Web application development has evolved rapidly in the last 5 years. Rapid adoption of web standards have paved the way for these advancements to bridged the gap between native and web experiences to a point where in many cases the differences are negligible and sometimes barely noticeable.
A few years back the capabilities of web applications was very limited. All that has changed, web applications now support things like push messages and notifications. Bluetooth support is also now a reality through the implementation of the Bluetooth Web API. Although still not widely supported, it is being slowly adopted.
Another important feature is the ability to read information from devices sensors; this opens the door to simple user experiences like full screen video on rotation or allowing you to control games by tilting or rotating your device’s position. When you put these things together you end up with a recipe for a great user experience, previously only available to native applications.
Among some less obvious but very important features is the ability to sense whether your application is in the foreground. Although PWAs live in the browser, developers can minimize battery impact by turning off power intensive animations or network activity while the application is in the background. These features in conjunction with functionality like payment support, credential management and hardware graphics acceleration provide users with a nearly seamless experience.
There are benefits to developers. The cost of maintaining a web application which runs across a wide range of devices and operating systems is much less than the one associated with developing and maintaining a native application across the three major platforms.
Then comes the question of distribution.
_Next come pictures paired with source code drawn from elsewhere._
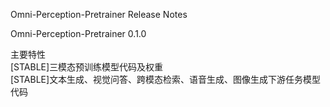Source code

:Omni-Perception-Pretrainer Release Notes

Omni-Perception-Pretrainer 0.1.0

主要特性\
[STABLE]三模态预训练模型代码及权重\
[STABLE]文本生成、视觉问答、跨模态检索、语音生成、图像生成下游任务模型代码
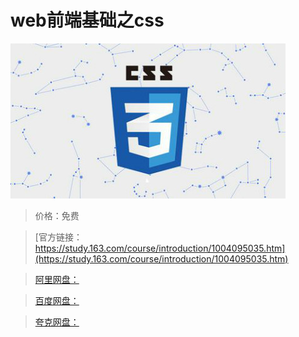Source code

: # web前端基础之css

![img](../../../assets/study163/free/3E9596EA46962F24113CB38027F35D70.jpg)

> 价格：免费

> [官方链接：https://study.163.com/course/introduction/1004095035.htm](https://study.163.com/course/introduction/1004095035.htm)

> [阿里网盘：]()

> [百度网盘：]()

> [夸克网盘：]()
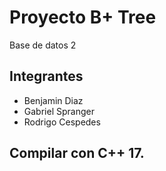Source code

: # Proyecto B+ Tree
Base de datos 2

## Integrantes
* Benjamin Diaz
* Gabriel Spranger
* Rodrigo Cespedes

## Compilar con C++ 17.
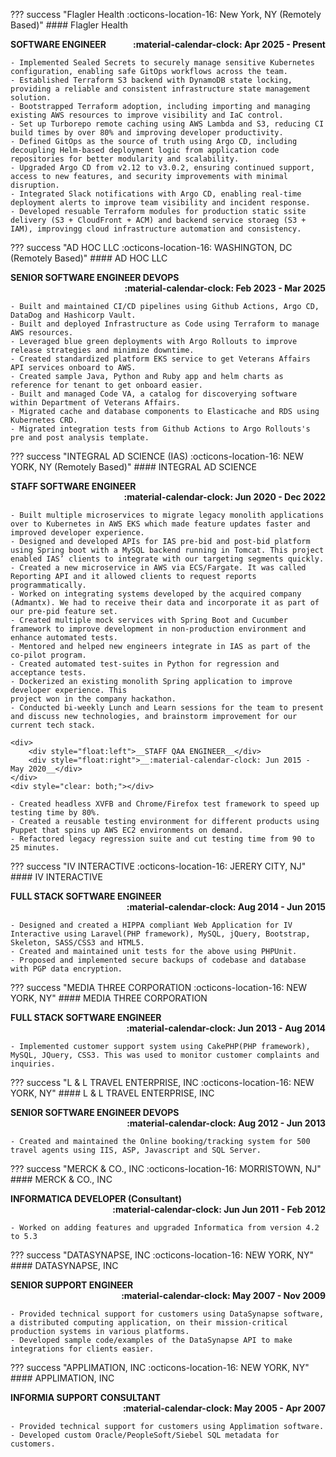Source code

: ??? success "Flagler Health :octicons-location-16: New York, NY (Remotely Based)"
    #### Flagler Health
    <div>
        <div style="float:left">__SOFTWARE ENGINEER__</div>
        <div style="float:right">__:material-calendar-clock: Apr 2025 - Present__</div>
    </div>
    <div style="clear: both;"></div>

    - Implemented Sealed Secrets to securely manage sensitive Kubernetes configuration, enabling safe GitOps workflows across the team.
    - Established Terraform S3 backend with DynamoDB state locking, providing a reliable and consistent infrastructure state management solution.
    - Bootstrapped Terraform adoption, including importing and managing existing AWS resources to improve visibility and IaC control.
    - Set up Turborepo remote caching using AWS Lambda and S3, reducing CI build times by over 80% and improving developer productivity.
    - Defined GitOps as the source of truth using Argo CD, including decoupling Helm-based deployment logic from application code repositories for better modularity and scalability.
    - Upgraded Argo CD from v2.12 to v3.0.2, ensuring continued support, access to new features, and security improvements with minimal disruption.
    - Integrated Slack notifications with Argo CD, enabling real-time deployment alerts to improve team visibility and incident response.
    - Developed resuable Terraform modules for production static ssite delivery (S3 + CloudFront + ACM) and backend service storaeg (S3 + IAM), improvingg cloud infrastructure automation and consistency.

??? success "AD HOC LLC :octicons-location-16: WASHINGTON, DC (Remotely Based)"
    #### AD HOC LLC
    <div>
        <div style="float:left">__SENIOR SOFTWARE ENGINEER DEVOPS__</div>
        <div style="float:right">__:material-calendar-clock: Feb 2023 - Mar 2025__</div>
    </div>
    <div style="clear: both;"></div>

    - Built and maintained CI/CD pipelines using Github Actions, Argo CD, DataDog and Hashicorp Vault.
    - Built and deployed Infrastructure as Code using Terraform to manage AWS resources.
    - Leveraged blue green deployments with Argo Rollouts to improve release strategies and minimize downtime.
    - Created standardized platform EKS service to get Veterans Affairs API services onboard to AWS.
    - Created sample Java, Python and Ruby app and helm charts as reference for tenant to get onboard easier.
    - Built and managed Code VA, a catalog for discoverying software within Department of Veterans Affairs.
    - Migrated cache and database components to Elasticache and RDS using Kubernetes CRD.
    - Migrated integration tests from Github Actions to Argo Rollouts's pre and post analysis template.

??? success "INTEGRAL AD SCIENCE (IAS) :octicons-location-16: NEW YORK, NY (Remotely Based)"
    #### INTEGRAL AD SCIENCE
    <div>
        <div style="float:left">__STAFF SOFTWARE ENGINEER__</div>
        <div style="float:right">__:material-calendar-clock: Jun 2020 - Dec 2022__</div>
    </div>
    <div style="clear: both;"></div>

    - Built multiple microservices to migrate legacy monolith applications over to Kubernetes in AWS EKS which made feature updates faster and improved developer experience.
    - Designed and developed APIs for IAS pre-bid and post-bid platform using Spring boot with a MySQL backend running in Tomcat. This project enabled IAS’ clients to integrate with our targeting segments quickly.
    - Created a new microservice in AWS via ECS/Fargate. It was called Reporting API and it allowed clients to request reports programmatically.
    - Worked on integrating systems developed by the acquired company (Admantx). We had to receive their data and incorporate it as part of our pre-pid feature set.
    - Created multiple mock services with Spring Boot and Cucumber framework to improve development in non-production environment and enhance automated tests.
    - Mentored and helped new engineers integrate in IAS as part of the co-pilot program.
    - Created automated test-suites in Python for regression and acceptance tests.
    - Dockerized an existing monolith Spring application to improve developer experience. This
    project won in the company hackathon.
    - Conducted bi-weekly Lunch and Learn sessions for the team to present and discuss new technologies, and brainstorm improvement for our current tech stack.

    <div>
        <div style="float:left">__STAFF QAA ENGINEER__</div>
        <div style="float:right">__:material-calendar-clock: Jun 2015 - May 2020__</div>
    </div>
    <div style="clear: both;"></div>

    - Created headless XVFB and Chrome/Firefox test framework to speed up testing time by 80%.
    - Created a reusable testing environment for different products using Puppet that spins up AWS EC2 environments on demand.
    - Refactored legacy regression suite and cut testing time from 90 to 25 minutes.



??? success "IV INTERACTIVE :octicons-location-16: JERERY CITY, NJ"
    #### IV INTERACTIVE
    <div>
        <div style="float:left">__FULL STACK SOFTWARE ENGINEER__</div>
        <div style="float:right">__:material-calendar-clock: Aug 2014 - Jun 2015__</div>
    </div>
    <div style="clear: both;"></div>

    - Designed and created a HIPPA compliant Web Application for IV Interactive using Laravel(PHP framework), MySQL, jQuery, Bootstrap, Skeleton, SASS/CSS3 and HTML5.
    - Created and maintained unit tests for the above using PHPUnit.
    - Proposed and implemented secure backups of codebase and database with PGP data encryption.



??? success "MEDIA THREE CORPORATION :octicons-location-16: NEW YORK, NY"
    #### MEDIA THREE CORPORATION
    <div>
        <div style="float:left">__FULL STACK SOFTWARE ENGINEER__</div>
        <div style="float:right">__:material-calendar-clock: Jun 2013 - Aug 2014__</div>
    </div>
    <div style="clear: both;"></div>

    - Implemented customer support system using CakePHP(PHP framework), MySQL, JQuery, CSS3. This was used to monitor customer complaints and inquiries.


??? success "L & L TRAVEL ENTERPRISE, INC :octicons-location-16: NEW YORK, NY"
    #### L & L TRAVEL ENTERPRISE, INC
    <div>
        <div style="float:left">__SENIOR SOFTWARE ENGINEER DEVOPS__</div>
        <div style="float:right">__:material-calendar-clock: Aug 2012 - Jun 2013__</div>
    </div>
    <div style="clear: both;"></div>

    - Created and maintained the Online booking/tracking system for 500 travel agents using IIS, ASP, Javascript and SQL Server.


??? success "MERCK & CO., INC :octicons-location-16: MORRISTOWN, NJ"
    #### MERCK & CO., INC
    <div>
        <div style="float:left">__INFORMATICA DEVELOPER (Consultant)__</div>
        <div style="float:right">__:material-calendar-clock: Jun Jun 2011 - Feb 2012__</div>
    </div>
    <div style="clear: both;"></div>

    - Worked on adding features and upgraded Informatica from version 4.2 to 5.3


??? success "DATASYNAPSE, INC :octicons-location-16: NEW YORK, NY"
    #### DATASYNAPSE, INC
    <div>
        <div style="float:left">__SENIOR SUPPORT ENGINEER__</div>
        <div style="float:right">__:material-calendar-clock: May 2007 - Nov 2009__</div>
    </div>
    <div style="clear: both;"></div>

    - Provided technical support for customers using DataSynapse software, a distributed computing application, on their mission-critical production systems in various platforms.
    - Developed sample code/examples of the DataSynapse API to make integrations for clients easier.


??? success "APPLIMATION, INC :octicons-location-16: NEW YORK, NY"
    #### APPLIMATION, INC
    <div>
        <div style="float:left">__INFORMIA SUPPORT CONSULTANT__</div>
        <div style="float:right">__:material-calendar-clock: May 2005 - Apr 2007__</div>
    </div>
    <div style="clear: both;"></div>

    - Provided technical support for customers using Applimation software.
    - Developed custom Oracle/PeopleSoft/Siebel SQL metadata for customers.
One of the advantages of having a native application is making use of the platform’s app store. It provides users with relative peace of mind that applications have gone through scanning and inspection to make sure they are not doing anything malicious or undisclosed. It also provides a platform for them to be promoted, rated and reviewed which in itself helps boost adoption as users tend to gravitate towards favorably rated applications.
PWAs on the other hand live outside the Apps stores, they can be easily pinned to your home screen which provides users quick access and the ability to keep up with notification. They are available on any platform and most modern browsers support them.
The takes us to the question of size, one of the most successful PWA applications was created for Starbucks in 2015. It outperforms the native iOS application while retaining the same experience. Not only that but the result was a ~300KB application, that is much smaller than the native application which comes it at around 80MB.
A final note, a lesson which I’ve painfully learn through personal experience is that while most use cases are covered and the features work well across Windows, MacOS, Linux and Android devices; not the same can be said for iOS. Safari lags behind in terms of adopting many of features that make web applications useful, powerful and a viable alternative to the traditional native app approach. Although this might seem unimportant, a large number of people use iOS powered devices.